*** Opening STORED DATA ***
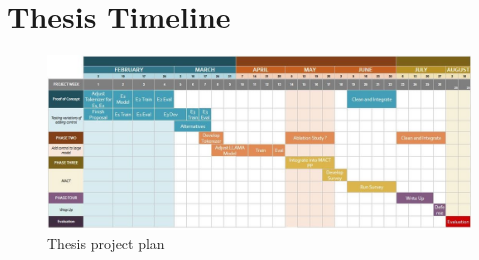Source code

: \section{Thesis Timeline}

\begin{figure}[H]
    \centering
    \includegraphics[width=1\textwidth]{IMAGES/project_plan.jpg} 
    \caption{Thesis project plan}
    \label{fig:projectplan}
\end{figure}


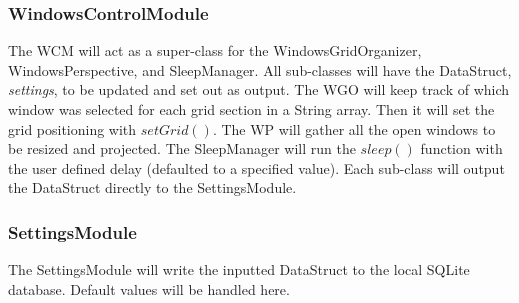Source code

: \documentclass[titlepage]{article}
\begin{document}
\subsubsection{WindowsControlModule}
The WCM will act as a super-class for the WindowsGridOrganizer, WindowsPerspective, and SleepManager. All sub-classes will have the DataStruct, \textit{settings}, to be updated and set out as output. The WGO will keep track of which window was selected for each grid section in a String array. Then it will set the grid positioning with $setGrid()$. The WP will gather all the open windows to be resized and projected. The SleepManager will run the $sleep()$ function with the user defined delay (defaulted to a specified value). Each sub-class will output the DataStruct directly to the SettingsModule. 

\subsubsection{SettingsModule}
The SettingsModule will write the inputted DataStruct to the local SQLite database. Default values will be handled here.
\end{document}
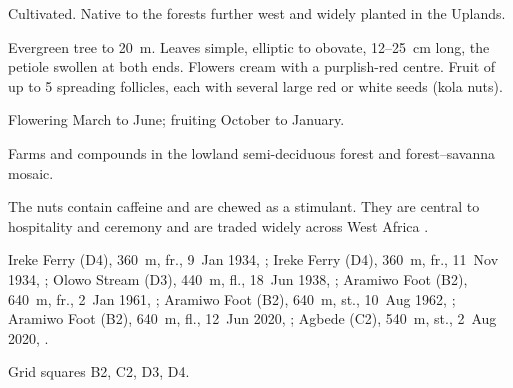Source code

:  Cultivated. Native to the forests further west and
widely planted in the Uplands.

 Evergreen tree to 20~m. Leaves simple, elliptic
to obovate, 12--25~cm long, the petiole swollen at both ends. Flowers
cream with a purplish-red centre. Fruit of up to 5 spreading follicles,
each with several large red or white seeds (kola nuts).

 Flowering March to June; fruiting October to
January.

 Farms and compounds in the lowland semi-deciduous
forest and forest--savanna mosaic.

 The nuts contain caffeine and are chewed as a stimulant.
They are central to hospitality and ceremony and are traded widely
across West Africa \citep{keay1989,orwa2009}.

 Ireke Ferry (D4), 360~m, fr., 9~Jan 1934, ;
Ireke Ferry (D4), 360~m, fr., 11~Nov 1934, ;
Olowo Stream (D3), 440~m, fl., 18~Jun 1938, ;
Aramiwo Foot (B2), 640~m, fr., 2~Jan 1961, ;
Aramiwo Foot (B2), 640~m, st., 10~Aug 1962, ;
Aramiwo Foot (B2), 640~m, fl., 12~Jun 2020, ;
Agbede (C2), 540~m, st., 2~Aug 2020, .

 Grid squares B2, C2, D3, D4.

\begin{center}
\end{center}
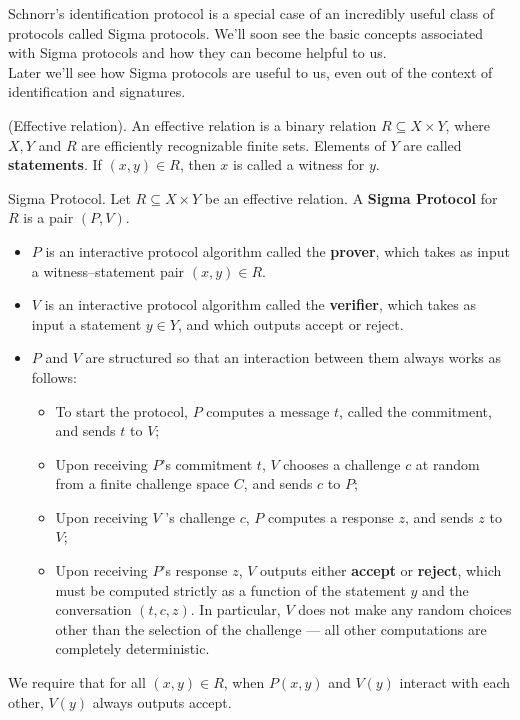 Schnorr\textquoteright s identification protocol is a special case
of an incredibly useful class of protocols called Sigma protocols.
We'll soon see the basic concepts associated with Sigma protocols
and how they can become helpful to us.\\
Later we'll see how Sigma protocols are useful to us, even out of
the context of identification and signatures.
\begin{defn}
(Effective relation). An effective relation is a binary relation $R\subseteq X\times Y$,
where $X,Y$ and $R$ are efficiently recognizable finite sets. Elements
of $Y$ are called \textbf{statements}. If $\left(x,y\right)\in R$,
then $x$ is called a witness for $y$.
\end{defn}

\begin{defn}
Sigma Protocol. Let $R\subseteq X\times Y$ be an effective relation.
A \textbf{Sigma Protocol }for $R$ is a pair $\left(P,V\right)$.
\begin{itemize}
\item $P$ is an interactive protocol algorithm called the \textbf{prover},
which takes as input a witness--statement pair $\left(x,y\right)\in R$.
\item $V$ is an interactive protocol algorithm called the \textbf{verifier},
which takes as input a statement $y\in Y$, and which outputs accept
or reject.
\item $P$ and $V$ are structured so that an interaction between them always
works as follows:
\begin{itemize}
\item To start the protocol, $P$ computes a message $t$, called the commitment,
and sends $t$ to $V$;
\item Upon receiving $P$\textquoteright s commitment $t$, $V$ chooses
a challenge $c$ at random from a finite challenge space $C$, and
sends $c$ to $P$;
\item Upon receiving $V$ \textquoteright s challenge $c$, $P$ computes
a response $z$, and sends $z$ to $V$;
\item Upon receiving $P$\textquoteright s response $z$, $V$ outputs either
\textbf{accept} or \textbf{reject}, which must be computed strictly
as a function of the statement $y$ and the conversation $\left(t,c,z\right)$.
In particular, $V$ does not make any random choices other than the
selection of the challenge --- all other computations are completely
deterministic.
\end{itemize}
\end{itemize}
We require that for all $\left(x,y\right)\in R$, when $P\left(x,y\right)$
and $V\left(y\right)$ interact with each other, $V\left(y\right)$
always outputs accept.
\end{defn}


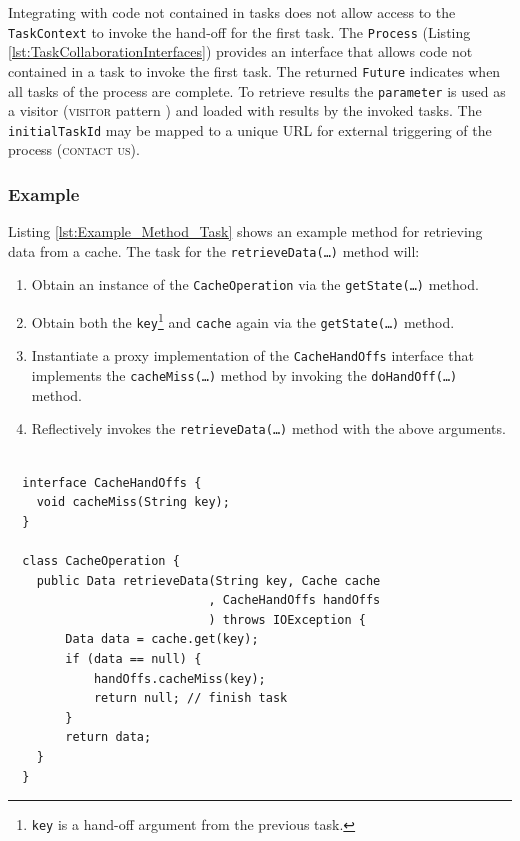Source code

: \documentclass[prodmode]{style/acmlarge}
\begin{document}
Integrating with code not contained in tasks does not allow access to the
\texttt{TaskContext} to invoke the hand-off for the first task.  The
\texttt{Process} (Listing \ref{lst:TaskCollaborationInterfaces}) provides an
interface that allows code not contained in a task to invoke the first task.
The returned \texttt{Future} indicates when all tasks of the process are
complete.  To retrieve results the \texttt{parameter} is used as a visitor
(\textsc{visitor} pattern \cite{gof}) and loaded with results by the invoked
tasks.  The \texttt{initialTaskId} may be mapped to a unique URL for external
triggering of the process (\textsc{contact us}).



\subsubsection*{Example}

Listing \ref{lst:Example_Method_Task} shows an example method for retrieving
data from a cache.  The task for the \texttt{retrieve\-Data(\ldots)} method will:
\begin{enumerate}
  \item Obtain an instance of the \texttt{CacheOperation} via the \texttt{getState(\ldots)} method.
  \item Obtain both the \texttt{key}\footnote{\texttt{key} is a hand-off argument from the previous task.} and \texttt{cache} again via the \texttt{getState(\ldots)} method.
  \item Instantiate a proxy implementation of the \texttt{CacheHandOffs} interface that implements the \texttt{cacheMiss(\ldots)} method by invoking the \texttt{doHandOff(\ldots)} method. 
  \item Reflectively invokes the \texttt{retrieveData(\ldots)} method with the above arguments.
\end{enumerate}

\lstset{caption=Example developer code of a task for retrieving data from a cache\protect\footnotemark}
\begin{lstlisting}[float,label=lst:Example_Method_Task]

  interface CacheHandOffs {
    void cacheMiss(String key);
  }

  class CacheOperation {
    public Data retrieveData(String key, Cache cache
                            , CacheHandOffs handOffs
                            ) throws IOException {
        Data data = cache.get(key);
        if (data == null) {
            handOffs.cacheMiss(key);
            return null; // finish task
        }
        return data;
    }
  }
\end{lstlisting}
\end{document}
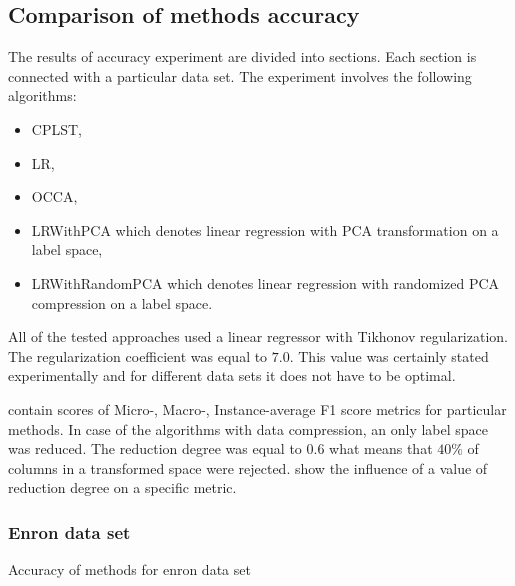\subsection{Comparison of methods accuracy}

The results of accuracy experiment are divided into sections. Each section is connected with a particular data set. The experiment involves the following algorithms:
\begin{itemize}
    \item CPLST,
    \item LR,
    \item OCCA,
    \item LRWithPCA which denotes linear regression with PCA transformation on a label space,
    \item LRWithRandomPCA which denotes linear regression with randomized PCA compression on a label space.
\end{itemize}
All of the tested approaches used a linear regressor with Tikhonov regularization. The regularization coefficient was equal to $7.0$. This value was certainly stated experimentally and for different data sets it does not have to be optimal.  

 contain scores of Micro-, Macro-, Instance-average F1 score metrics for particular methods. In case of the algorithms with data compression, an only label space was reduced. The reduction degree was equal to $0.6$ what means that $40\%$ of columns in a transformed space were rejected.
 show the influence of a value of reduction degree on a specific metric. 

\newpage
\subsubsection{Enron data set}

\begin{table}[H]
\centering
\caption{Accuracy of methods for enron data set}
\label{tab:exp1}
\end{table}

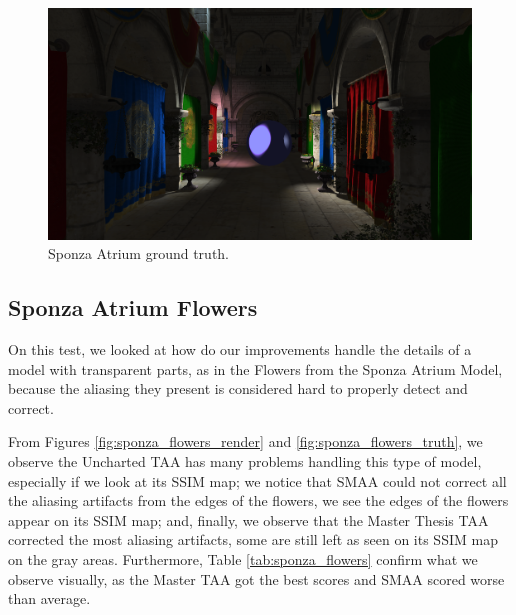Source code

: \documentclass{cslthse-msc}
\begin{document}
\begin{figure}[H]
	\centering
	\includegraphics[scale=0.1]{images/results/sponza_sobel_ground_truth.png}
	\caption{Sponza Atrium ground truth.}\label{fig:sponza_truth}
\end{figure}

\subsection{Sponza Atrium Flowers}
On this test, we looked at how do our improvements handle the details of a model with transparent parts, as in the Flowers from the Sponza Atrium Model, because the aliasing they present is considered hard to properly detect and correct.

From Figures \ref{fig:sponza_flowers_render} and \ref{fig:sponza_flowers_truth}, we observe the Uncharted TAA has many problems handling this type of model, especially if we look at its SSIM map; we notice that SMAA could not correct all the aliasing artifacts from the edges of the flowers, we see the edges of the flowers appear on its SSIM map; and, finally, we observe that the Master Thesis TAA corrected the most aliasing artifacts, some are still left as seen on its SSIM map on the gray areas. Furthermore, Table \ref{tab:sponza_flowers} confirm what we observe visually, as the Master TAA got the best scores and SMAA scored worse than average.
\end{document}
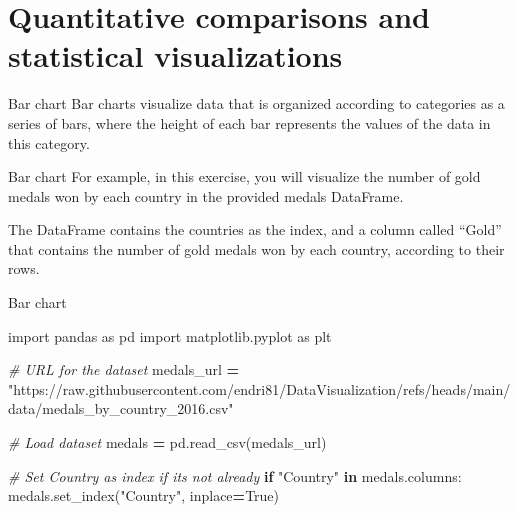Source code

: \documentclass[
  ignorenonframetext,
]{beamer}
\newenvironment{Shaded}{\begin{snugshade}}{\end{snugshade}}
\newcommand{\CommentTok}[1]{\textcolor[rgb]{0.56,0.35,0.01}{\textit{#1}}}
\newcommand{\ControlFlowTok}[1]{\textcolor[rgb]{0.13,0.29,0.53}{\textbf{#1}}}
\newcommand{\ImportTok}[1]{#1}
\newcommand{\KeywordTok}[1]{\textcolor[rgb]{0.13,0.29,0.53}{\textbf{#1}}}
\newcommand{\NormalTok}[1]{#1}
\newcommand{\OperatorTok}[1]{\textcolor[rgb]{0.81,0.36,0.00}{\textbf{#1}}}
\newcommand{\StringTok}[1]{\textcolor[rgb]{0.31,0.60,0.02}{#1}}
\newcommand{\VariableTok}[1]{\textcolor[rgb]{0.00,0.00,0.00}{#1}}
\begin{document}
\section{Quantitative comparisons and statistical
visualizations}\label{quantitative-comparisons-and-statistical-visualizations}

\begin{frame}{Bar chart}
\label{bar-chart}
Bar charts visualize data that is organized according to categories as a
series of bars, where the height of each bar represents the values of
the data in this category.
\end{frame}

\begin{frame}{Bar chart}
\label{bar-chart-1}
For example, in this exercise, you will visualize the number of gold
medals won by each country in the provided medals DataFrame.

The DataFrame contains the countries as the index, and a column called
``Gold'' that contains the number of gold medals won by each country,
according to their rows.
\end{frame}

\begin{frame}[fragile]{Bar chart}
\label{bar-chart-2}

\begin{Shaded}
\begin{Highlighting}[]
\ImportTok{import}\NormalTok{ pandas }\ImportTok{as}\NormalTok{ pd}
\ImportTok{import}\NormalTok{ matplotlib.pyplot }\ImportTok{as}\NormalTok{ plt}

\CommentTok{\# URL for the dataset}
\NormalTok{medals\_url }\OperatorTok{=} \StringTok{"https://raw.githubusercontent.com/endri81/DataVisualization/refs/heads/main/data/medals\_by\_country\_2016.csv"}

\CommentTok{\# Load dataset}
\NormalTok{medals }\OperatorTok{=}\NormalTok{ pd.read\_csv(medals\_url)}

\CommentTok{\# Set \textquotesingle{}Country\textquotesingle{} as index if it\textquotesingle{}s not already}
\ControlFlowTok{if} \StringTok{"Country"} \KeywordTok{in}\NormalTok{ medals.columns:}
\NormalTok{    medals.set\_index(}\StringTok{"Country"}\NormalTok{, inplace}\OperatorTok{=}\VariableTok{True}\NormalTok{)}


\end{Highlighting}
\end{Shaded}
\end{frame}
\end{document}
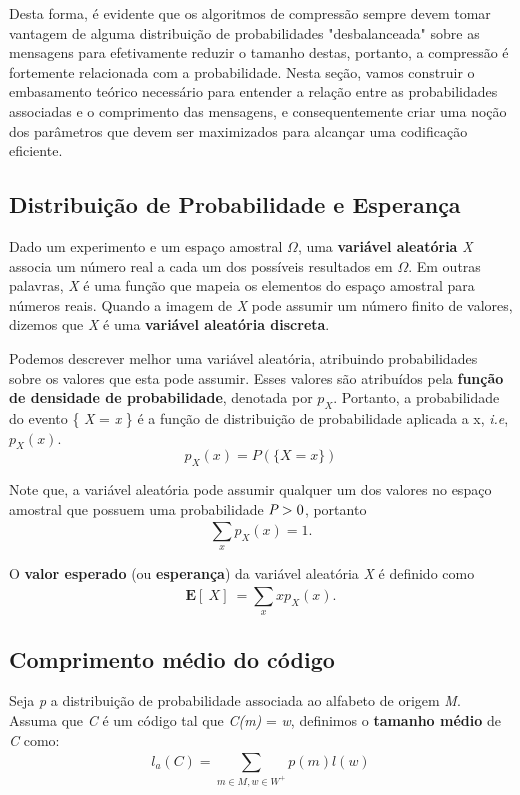 Desta forma, é evidente que os algoritmos de compressão sempre devem tomar vantagem de alguma distribuição de probabilidades "desbalanceada" sobre as mensagens para efetivamente reduzir o tamanho destas, portanto, a compressão é fortemente relacionada com a probabilidade. Nesta seção, vamos construir o embasamento teórico necessário para entender a relação entre as probabilidades associadas e o comprimento das mensagens, e consequentemente criar uma noção dos parâmetros que devem ser maximizados para alcançar uma codificação eficiente.

\subsection{Distribuição de Probabilidade e Esperança}
Dado um experimento e um espaço amostral $\Omega$, uma \textbf{variável aleatória} \emph{X} associa um número real a cada um dos possíveis resultados em $\Omega$. Em outras palavras, \emph{X} é uma função que mapeia os elementos do espaço amostral para números reais. Quando a imagem de \emph{X} pode assumir um número finito de valores, dizemos que \emph{X} é uma \textbf{variável aleatória discreta}.

Podemos descrever melhor uma variável aleatória, atribuindo probabilidades sobre os valores que esta pode assumir. Esses valores são atribuídos pela \textbf{função de densidade de probabilidade}, denotada por \emph{$p_X$}. Portanto, a probabilidade do evento \{ \emph{X} = \emph{x} \} é a função de distribuição de probabilidade aplicada a x, \emph{i.e}, \emph{$p_X(x)$}.
\begin{equation*}
p_X(x) = P(\{X = x\})
\end{equation*}

Note que, a variável aleatória pode assumir qualquer um dos valores no espaço amostral que possuem uma probabilidade $\emph{P} > 0$, portanto
\begin{equation*}
\sum_{x}^{}p_X(x) = 1.
\end{equation*}

O \textbf{valor esperado} (ou \textbf{esperança}) da variável aleatória \emph{X} é definido como
\begin{equation*}
\textbf{E}[\ X]\ = \sum_{x}^{} xp_X(x).
\end{equation*}

\subsection{Comprimento médio do código}
Seja \emph{p} a distribuição de probabilidade associada ao alfabeto de origem \emph{M}. Assuma que \emph{C} é um código tal que \emph{C(m)} = \emph{w}, definimos o \textbf{tamanho médio} de \emph{C} como:
\begin{equation*}
l_a (C) = \sum_{m \in M, w \in W^+}^{} p(m) l(w)
\end{equation*}

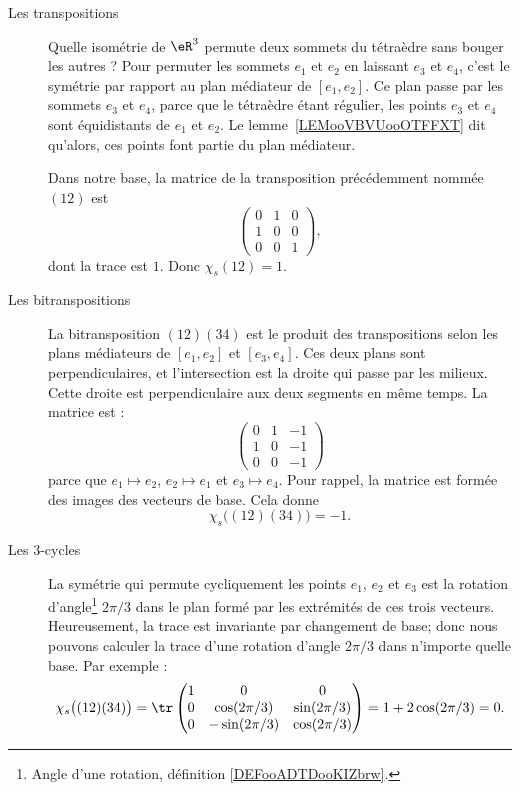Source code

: \begin{description}
	\item[Les transpositions]

		Quelle isométrie de \( \eR^3\) permute deux sommets du tétraèdre sans bouger les autres ? Pour permuter les sommets \( e_1\) et \( e_2\) en laissant \( e_3\) et \( e_4\), c'est le symétrie par rapport au plan médiateur de \( [e_1,e_2]\). Ce plan passe par les sommets \( e_3\) et \( e_4\), parce que le tétraèdre étant régulier, les points \( e_3\) et \( e_4\) sont équidistants de \( e_1\) et \( e_2\). Le lemme~\ref{LEMooVBVUooOTFFXT} dit qu'alors, ces points font partie du plan médiateur.

		Dans notre base, la matrice de la transposition précédemment nommée \( (12)\) est
		\begin{equation}
			\begin{pmatrix}
				0 & 1 & 0 \\
				1 & 0 & 0 \\
				0 & 0 & 1
			\end{pmatrix},
		\end{equation}
		dont la trace est \( 1\). Donc \( \chi_s(12)=1\).

	\item[Les bitranspositions]

		La bitransposition \( (12)(34)\) est le produit des transpositions selon les plans médiateurs de \( [e_1,e_2]\) et \( [e_3,e_4]\). Ces deux plans sont perpendiculaires, et l'intersection est la droite qui passe par les milieux. Cette droite est perpendiculaire aux deux segments en même temps. La matrice est :
		\begin{equation}
			\begin{pmatrix}
				0 & 1 & -1 \\
				1 & 0 & -1 \\
				0 & 0 & -1
			\end{pmatrix}
		\end{equation}
		parce que \( e_1\mapsto e_2\), \( e_2\mapsto e_1\) et \( e_3\mapsto e_4\). Pour rappel, la matrice est formée des images des vecteurs de base. Cela donne
		\begin{equation}
			\chi_s\big( (12)(34) \big)=-1.
		\end{equation}

	\item[Les \( 3\)-cycles]
		La symétrie qui permute cycliquement les points \( e_1\), \( e_2\) et \( e_3\) est la rotation d'angle\footnote{Angle d'une rotation, définition \ref{DEFooADTDooKIZbrw}.} \( 2\pi/3\) dans le plan formé par les extrémités de ces trois vecteurs. Heureusement, la trace est invariante par changement de base; donc nous pouvons calculer la trace d'une rotation d'angle \( 2\pi/3\) dans n'importe quelle base. Par exemple :
		\begin{equation}
			\chi_s\big( (12)(34) \big)=\tr\begin{pmatrix}
				1 & 0             & 0            \\
				0 & \cos(2\pi/3)  & \sin(2\pi/3) \\
				0 & -\sin(2\pi/3) & \cos(2\pi/3)
			\end{pmatrix}=1+2\cos(2\pi/3)=0.
		\end{equation}


\end{description}
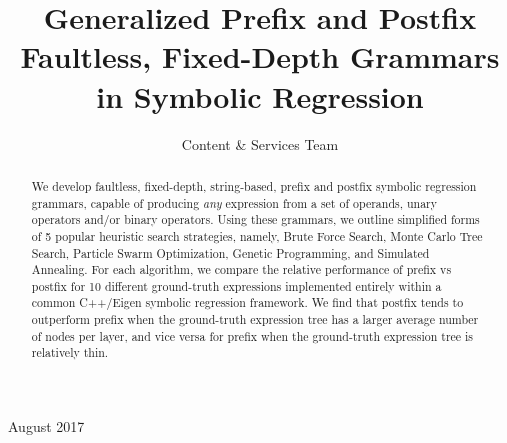 \documentclass[12pt]{iopart}
\begin{document}
\title[Author guidelines for IOP Publishing journals in  \LaTeXe]{Generalized Prefix and Postfix Faultless, Fixed-Depth Grammars in Symbolic Regression}

\author{Content \& Services Team}

\address{IOP Publishing, Temple Circus, Temple Way, Bristol BS1 6HG, UK}
\vspace{10pt}
\begin{indented}
\item[]August 2017
\end{indented}

\begin{abstract}
We develop faultless, fixed-depth, string-based, prefix and postfix symbolic regression grammars, capable of producing \emph{any} expression from a set of operands, unary operators and/or binary operators. Using these grammars, we outline simplified forms of 5 popular heuristic search strategies, namely, Brute Force Search,  Monte Carlo Tree Search, Particle Swarm Optimization, Genetic Programming, and Simulated Annealing. For each algorithm, we compare the relative performance of prefix vs postfix for 10 different ground-truth expressions implemented entirely within a common C++/Eigen symbolic regression framework. We find that postfix tends to outperform prefix when the ground-truth expression tree has a larger average number of nodes per layer, and vice versa for prefix when the ground-truth expression tree is relatively thin.
\end{abstract}

%
%
%
% 
%
\end{document}

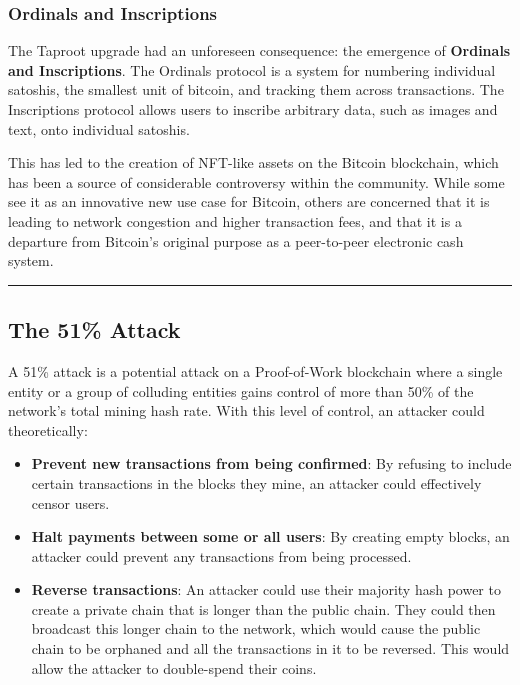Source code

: \subsubsection{Ordinals and
	Inscriptions}\label{ordinals-and-inscriptions}

The Taproot upgrade had an unforeseen consequence: the emergence of
\textbf{Ordinals and Inscriptions}. The Ordinals protocol is a system
for numbering individual satoshis, the smallest unit of bitcoin, and
tracking them across transactions. The Inscriptions protocol allows
users to inscribe arbitrary data, such as images and text, onto
individual satoshis.

This has led to the creation of NFT-like assets on the Bitcoin
blockchain, which has been a source of considerable controversy within
the community. While some see it as an innovative new use case for
Bitcoin, others are concerned that it is leading to network congestion
and higher transaction fees, and that it is a departure from Bitcoin's
original purpose as a peer-to-peer electronic cash system.

\begin{center}\rule{0.5\linewidth}{0.5pt}\end{center}

\subsection{The 51\% Attack}\label{section-3-blockchain-forks-and-network-security}

A 51\% attack is a potential attack on a Proof-of-Work blockchain where
a single entity or a group of colluding entities gains control of more
than 50\% of the network's total mining hash rate. With this level of
control, an attacker could theoretically:

\begin{itemize}
	\tightlist
	\item
	\textbf{Prevent new transactions from being confirmed}: By refusing to
	include certain transactions in the blocks they mine, an attacker
	could effectively censor users.
	\item
	\textbf{Halt payments between some or all users}: By creating empty
	blocks, an attacker could prevent any transactions from being
	processed.
	\item
	\textbf{Reverse transactions}: An attacker could use their majority
	hash power to create a private chain that is longer than the public
	chain. They could then broadcast this longer chain to the network,
	which would cause the public chain to be orphaned and all the
	transactions in it to be reversed. This would allow the attacker to
	double-spend their coins.
\end{itemize}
*** Closing STORED DATA ***
■ EXERCISE OBJECTIVE
Where in the records does the word "newcommand" appear? Copy each line that holds it.

■ EXERCISE RESULT
\newcommand{\CommentTok}[1]{\textcolor[rgb]{0.56,0.35,0.01}{\textit{#1}}}
\newcommand{\ControlFlowTok}[1]{\textcolor[rgb]{0.13,0.29,0.53}{\textbf{#1}}}
\newcommand{\ImportTok}[1]{#1}
\newcommand{\KeywordTok}[1]{\textcolor[rgb]{0.13,0.29,0.53}{\textbf{#1}}}
\newcommand{\NormalTok}[1]{#1}
\newcommand{\OperatorTok}[1]{\textcolor[rgb]{0.81,0.36,0.00}{\textbf{#1}}}
\newcommand{\StringTok}[1]{\textcolor[rgb]{0.31,0.60,0.02}{#1}}
\newcommand{\VariableTok}[1]{\textcolor[rgb]{0.00,0.00,0.00}{#1}}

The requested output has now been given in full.